- **Your goal**: Among the entries that follow, find every line with the word "services" and copy it.

[Records contained in a dataset]

*****

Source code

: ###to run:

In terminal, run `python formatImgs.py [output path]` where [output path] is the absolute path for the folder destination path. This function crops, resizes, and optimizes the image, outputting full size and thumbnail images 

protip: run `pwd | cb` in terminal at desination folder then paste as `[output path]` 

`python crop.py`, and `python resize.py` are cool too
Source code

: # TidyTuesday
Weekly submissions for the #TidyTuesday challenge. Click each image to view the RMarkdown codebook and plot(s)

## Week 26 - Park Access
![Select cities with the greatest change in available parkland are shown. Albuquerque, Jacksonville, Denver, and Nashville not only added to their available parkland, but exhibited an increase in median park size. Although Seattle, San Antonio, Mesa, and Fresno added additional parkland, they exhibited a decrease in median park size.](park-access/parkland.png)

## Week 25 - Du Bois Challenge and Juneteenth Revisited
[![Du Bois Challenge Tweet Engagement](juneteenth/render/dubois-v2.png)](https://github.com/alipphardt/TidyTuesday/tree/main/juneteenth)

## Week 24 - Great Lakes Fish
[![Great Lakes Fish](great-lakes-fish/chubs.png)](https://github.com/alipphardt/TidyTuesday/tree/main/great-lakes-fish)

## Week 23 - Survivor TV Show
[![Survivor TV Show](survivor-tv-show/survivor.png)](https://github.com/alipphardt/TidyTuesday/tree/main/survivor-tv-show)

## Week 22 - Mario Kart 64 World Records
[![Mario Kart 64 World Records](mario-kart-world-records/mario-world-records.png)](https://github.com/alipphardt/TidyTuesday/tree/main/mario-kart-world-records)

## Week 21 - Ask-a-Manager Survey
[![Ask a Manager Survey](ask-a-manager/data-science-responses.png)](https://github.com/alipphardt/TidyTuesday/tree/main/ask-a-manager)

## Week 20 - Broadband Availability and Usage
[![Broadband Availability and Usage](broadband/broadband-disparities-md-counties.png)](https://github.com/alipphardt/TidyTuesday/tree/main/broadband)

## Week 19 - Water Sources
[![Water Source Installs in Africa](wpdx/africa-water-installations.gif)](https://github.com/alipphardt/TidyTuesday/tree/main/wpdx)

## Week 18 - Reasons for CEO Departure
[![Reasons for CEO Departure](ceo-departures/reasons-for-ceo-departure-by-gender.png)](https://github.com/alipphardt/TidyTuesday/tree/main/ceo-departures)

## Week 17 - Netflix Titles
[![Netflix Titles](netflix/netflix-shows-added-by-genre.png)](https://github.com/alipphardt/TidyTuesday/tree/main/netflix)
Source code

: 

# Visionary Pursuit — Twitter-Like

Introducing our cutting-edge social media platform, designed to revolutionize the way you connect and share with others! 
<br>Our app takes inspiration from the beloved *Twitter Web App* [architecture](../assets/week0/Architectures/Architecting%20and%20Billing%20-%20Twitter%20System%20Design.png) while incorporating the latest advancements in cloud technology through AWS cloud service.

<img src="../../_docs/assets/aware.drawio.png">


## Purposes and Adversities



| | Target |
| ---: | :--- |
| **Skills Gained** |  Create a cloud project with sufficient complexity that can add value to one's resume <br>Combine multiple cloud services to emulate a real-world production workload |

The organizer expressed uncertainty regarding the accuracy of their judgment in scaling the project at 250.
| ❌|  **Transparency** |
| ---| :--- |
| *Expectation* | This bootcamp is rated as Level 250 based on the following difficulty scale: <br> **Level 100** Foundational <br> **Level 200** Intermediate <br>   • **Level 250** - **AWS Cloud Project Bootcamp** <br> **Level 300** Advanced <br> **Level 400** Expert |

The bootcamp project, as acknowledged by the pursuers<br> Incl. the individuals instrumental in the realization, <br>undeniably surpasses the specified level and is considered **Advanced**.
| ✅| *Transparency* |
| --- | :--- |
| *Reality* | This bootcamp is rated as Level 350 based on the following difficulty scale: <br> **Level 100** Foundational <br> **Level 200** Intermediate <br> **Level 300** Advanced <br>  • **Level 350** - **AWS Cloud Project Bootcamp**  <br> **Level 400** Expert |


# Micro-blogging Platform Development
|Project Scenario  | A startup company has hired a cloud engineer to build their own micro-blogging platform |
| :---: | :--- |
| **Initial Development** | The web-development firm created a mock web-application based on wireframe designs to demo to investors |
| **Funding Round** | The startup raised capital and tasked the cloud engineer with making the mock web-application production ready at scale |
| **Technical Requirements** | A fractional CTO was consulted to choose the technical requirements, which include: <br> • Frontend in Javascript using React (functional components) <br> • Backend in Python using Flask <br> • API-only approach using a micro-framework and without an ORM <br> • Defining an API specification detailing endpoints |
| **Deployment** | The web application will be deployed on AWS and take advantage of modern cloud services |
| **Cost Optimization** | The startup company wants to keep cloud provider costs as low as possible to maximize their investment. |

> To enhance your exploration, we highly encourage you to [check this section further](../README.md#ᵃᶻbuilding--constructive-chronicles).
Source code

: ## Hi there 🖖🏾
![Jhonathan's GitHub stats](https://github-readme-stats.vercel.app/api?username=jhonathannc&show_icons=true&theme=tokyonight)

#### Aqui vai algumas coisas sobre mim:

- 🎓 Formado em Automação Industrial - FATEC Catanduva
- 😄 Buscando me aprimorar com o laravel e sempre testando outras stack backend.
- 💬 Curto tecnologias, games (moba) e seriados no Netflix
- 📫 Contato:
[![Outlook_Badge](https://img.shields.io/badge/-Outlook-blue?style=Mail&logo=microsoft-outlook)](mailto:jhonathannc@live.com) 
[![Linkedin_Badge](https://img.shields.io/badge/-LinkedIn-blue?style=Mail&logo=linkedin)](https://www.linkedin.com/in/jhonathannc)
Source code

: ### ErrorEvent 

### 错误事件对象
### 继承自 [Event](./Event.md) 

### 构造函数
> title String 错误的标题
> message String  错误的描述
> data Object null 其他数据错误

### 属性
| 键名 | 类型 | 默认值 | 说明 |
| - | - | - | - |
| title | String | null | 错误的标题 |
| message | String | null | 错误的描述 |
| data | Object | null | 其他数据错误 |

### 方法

*****

- **Written answer**:
| **Skills Gained** |  Create a cloud project with sufficient complexity that can add value to one's resume <br>Combine multiple cloud services to emulate a real-world production workload |
| **Deployment** | The web application will be deployed on AWS and take advantage of modern cloud services |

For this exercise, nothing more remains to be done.